*EXERCISE GOAL*
Could you transcribe every record below exactly, leaving out the pictures?

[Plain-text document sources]

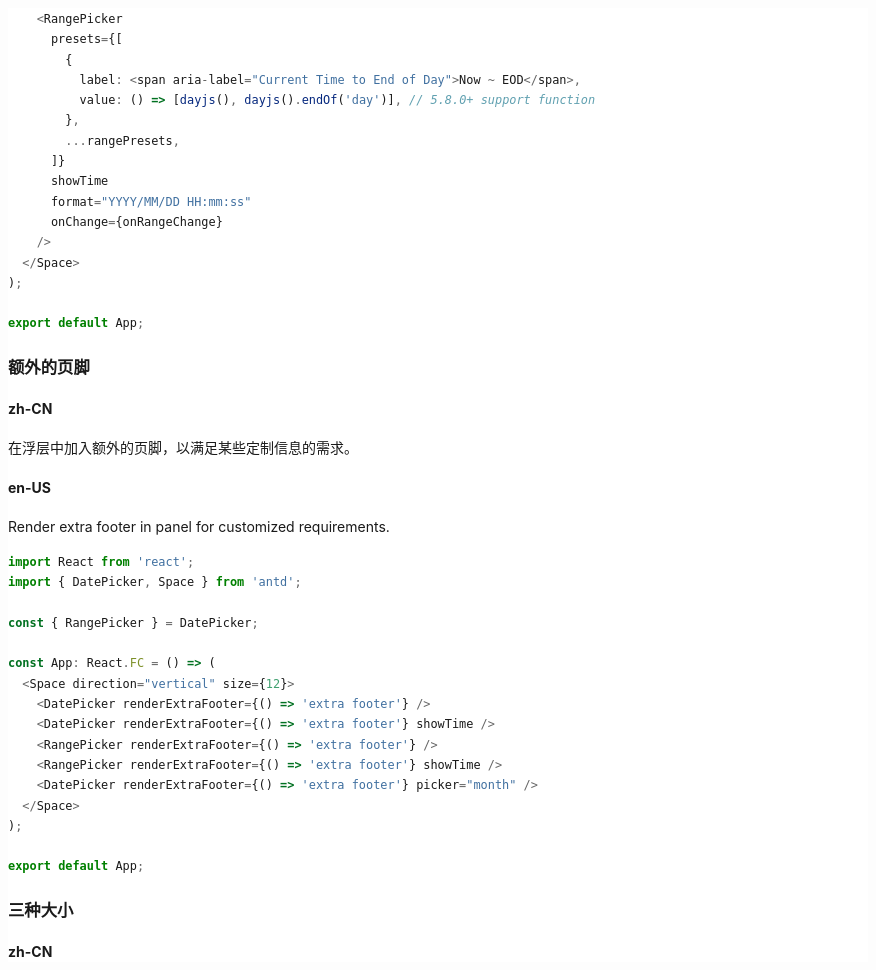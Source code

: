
 ```typescript
    <RangePicker
      presets={[
        {
          label: <span aria-label="Current Time to End of Day">Now ~ EOD</span>,
          value: () => [dayjs(), dayjs().endOf('day')], // 5.8.0+ support function
        },
        ...rangePresets,
      ]}
      showTime
      format="YYYY/MM/DD HH:mm:ss"
      onChange={onRangeChange}
    />
  </Space>
);

export default App;

```

### 额外的页脚

#### zh-CN

在浮层中加入额外的页脚，以满足某些定制信息的需求。

#### en-US

Render extra footer in panel for customized requirements.

```typescript
import React from 'react';
import { DatePicker, Space } from 'antd';

const { RangePicker } = DatePicker;

const App: React.FC = () => (
  <Space direction="vertical" size={12}>
    <DatePicker renderExtraFooter={() => 'extra footer'} />
    <DatePicker renderExtraFooter={() => 'extra footer'} showTime />
    <RangePicker renderExtraFooter={() => 'extra footer'} />
    <RangePicker renderExtraFooter={() => 'extra footer'} showTime />
    <DatePicker renderExtraFooter={() => 'extra footer'} picker="month" />
  </Space>
);

export default App;

```

### 三种大小

#### zh-CN
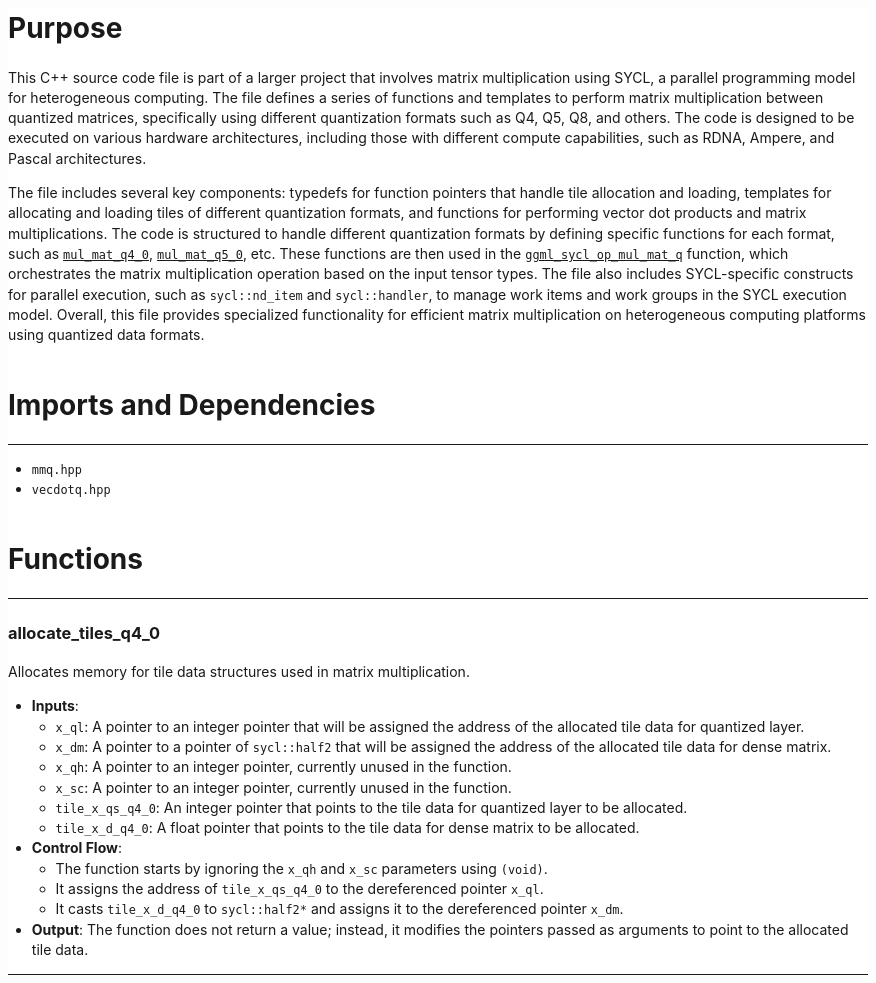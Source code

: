 # Purpose
This C++ source code file is part of a larger project that involves matrix multiplication using SYCL, a parallel programming model for heterogeneous computing. The file defines a series of functions and templates to perform matrix multiplication between quantized matrices, specifically using different quantization formats such as Q4, Q5, Q8, and others. The code is designed to be executed on various hardware architectures, including those with different compute capabilities, such as RDNA, Ampere, and Pascal architectures.

The file includes several key components: typedefs for function pointers that handle tile allocation and loading, templates for allocating and loading tiles of different quantization formats, and functions for performing vector dot products and matrix multiplications. The code is structured to handle different quantization formats by defining specific functions for each format, such as [`mul_mat_q4_0`](#mul_mat_q4_0), [`mul_mat_q5_0`](#mul_mat_q5_0), etc. These functions are then used in the [`ggml_sycl_op_mul_mat_q`](#ggml_sycl_op_mul_mat_q) function, which orchestrates the matrix multiplication operation based on the input tensor types. The file also includes SYCL-specific constructs for parallel execution, such as `sycl::nd_item` and `sycl::handler`, to manage work items and work groups in the SYCL execution model. Overall, this file provides specialized functionality for efficient matrix multiplication on heterogeneous computing platforms using quantized data formats.
# Imports and Dependencies

---
- `mmq.hpp`
- `vecdotq.hpp`


# Functions

---
### allocate\_tiles\_q4\_0
Allocates memory for tile data structures used in matrix multiplication.
- **Inputs**:
    - `x_ql`: A pointer to an integer pointer that will be assigned the address of the allocated tile data for quantized layer.
    - `x_dm`: A pointer to a pointer of `sycl::half2` that will be assigned the address of the allocated tile data for dense matrix.
    - `x_qh`: A pointer to an integer pointer, currently unused in the function.
    - `x_sc`: A pointer to an integer pointer, currently unused in the function.
    - `tile_x_qs_q4_0`: An integer pointer that points to the tile data for quantized layer to be allocated.
    - `tile_x_d_q4_0`: A float pointer that points to the tile data for dense matrix to be allocated.
- **Control Flow**:
    - The function starts by ignoring the `x_qh` and `x_sc` parameters using `(void)`.
    - It assigns the address of `tile_x_qs_q4_0` to the dereferenced pointer `x_ql`.
    - It casts `tile_x_d_q4_0` to `sycl::half2*` and assigns it to the dereferenced pointer `x_dm`.
- **Output**: The function does not return a value; instead, it modifies the pointers passed as arguments to point to the allocated tile data.


---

*RESULT FOR THIS EXERCISE*
Source code

:
 ```typescript
    <RangePicker
      presets={[
        {
          label: <span aria-label="Current Time to End of Day">Now ~ EOD</span>,
          value: () => [dayjs(), dayjs().endOf('day')], // 5.8.0+ support function
        },
        ...rangePresets,
      ]}
      showTime
      format="YYYY/MM/DD HH:mm:ss"
      onChange={onRangeChange}
    />
  </Space>
);

export default App;

```

### 额外的页脚

#### zh-CN

在浮层中加入额外的页脚，以满足某些定制信息的需求。

#### en-US

Render extra footer in panel for customized requirements.

```typescript
import React from 'react';
import { DatePicker, Space } from 'antd';

const { RangePicker } = DatePicker;

const App: React.FC = () => (
  <Space direction="vertical" size={12}>
    <DatePicker renderExtraFooter={() => 'extra footer'} />
    <DatePicker renderExtraFooter={() => 'extra footer'} showTime />
    <RangePicker renderExtraFooter={() => 'extra footer'} />
    <RangePicker renderExtraFooter={() => 'extra footer'} showTime />
    <DatePicker renderExtraFooter={() => 'extra footer'} picker="month" />
  </Space>
);

export default App;

```

### 三种大小

#### zh-CN
Source code

: # Purpose
This C++ source code file is part of a larger project that involves matrix multiplication using SYCL, a parallel programming model for heterogeneous computing. The file defines a series of functions and templates to perform matrix multiplication between quantized matrices, specifically using different quantization formats such as Q4, Q5, Q8, and others. The code is designed to be executed on various hardware architectures, including those with different compute capabilities, such as RDNA, Ampere, and Pascal architectures.

The file includes several key components: typedefs for function pointers that handle tile allocation and loading, templates for allocating and loading tiles of different quantization formats, and functions for performing vector dot products and matrix multiplications. The code is structured to handle different quantization formats by defining specific functions for each format, such as [`mul_mat_q4_0`](#mul_mat_q4_0), [`mul_mat_q5_0`](#mul_mat_q5_0), etc. These functions are then used in the [`ggml_sycl_op_mul_mat_q`](#ggml_sycl_op_mul_mat_q) function, which orchestrates the matrix multiplication operation based on the input tensor types. The file also includes SYCL-specific constructs for parallel execution, such as `sycl::nd_item` and `sycl::handler`, to manage work items and work groups in the SYCL execution model. Overall, this file provides specialized functionality for efficient matrix multiplication on heterogeneous computing platforms using quantized data formats.
# Imports and Dependencies

---
- `mmq.hpp`
- `vecdotq.hpp`


# Functions

---
### allocate\_tiles\_q4\_0
Allocates memory for tile data structures used in matrix multiplication.
- **Inputs**:
    - `x_ql`: A pointer to an integer pointer that will be assigned the address of the allocated tile data for quantized layer.
    - `x_dm`: A pointer to a pointer of `sycl::half2` that will be assigned the address of the allocated tile data for dense matrix.
    - `x_qh`: A pointer to an integer pointer, currently unused in the function.
    - `x_sc`: A pointer to an integer pointer, currently unused in the function.
    - `tile_x_qs_q4_0`: An integer pointer that points to the tile data for quantized layer to be allocated.
    - `tile_x_d_q4_0`: A float pointer that points to the tile data for dense matrix to be allocated.
- **Control Flow**:
    - The function starts by ignoring the `x_qh` and `x_sc` parameters using `(void)`.
    - It assigns the address of `tile_x_qs_q4_0` to the dereferenced pointer `x_ql`.
    - It casts `tile_x_d_q4_0` to `sycl::half2*` and assigns it to the dereferenced pointer `x_dm`.
- **Output**: The function does not return a value; instead, it modifies the pointers passed as arguments to point to the allocated tile data.


---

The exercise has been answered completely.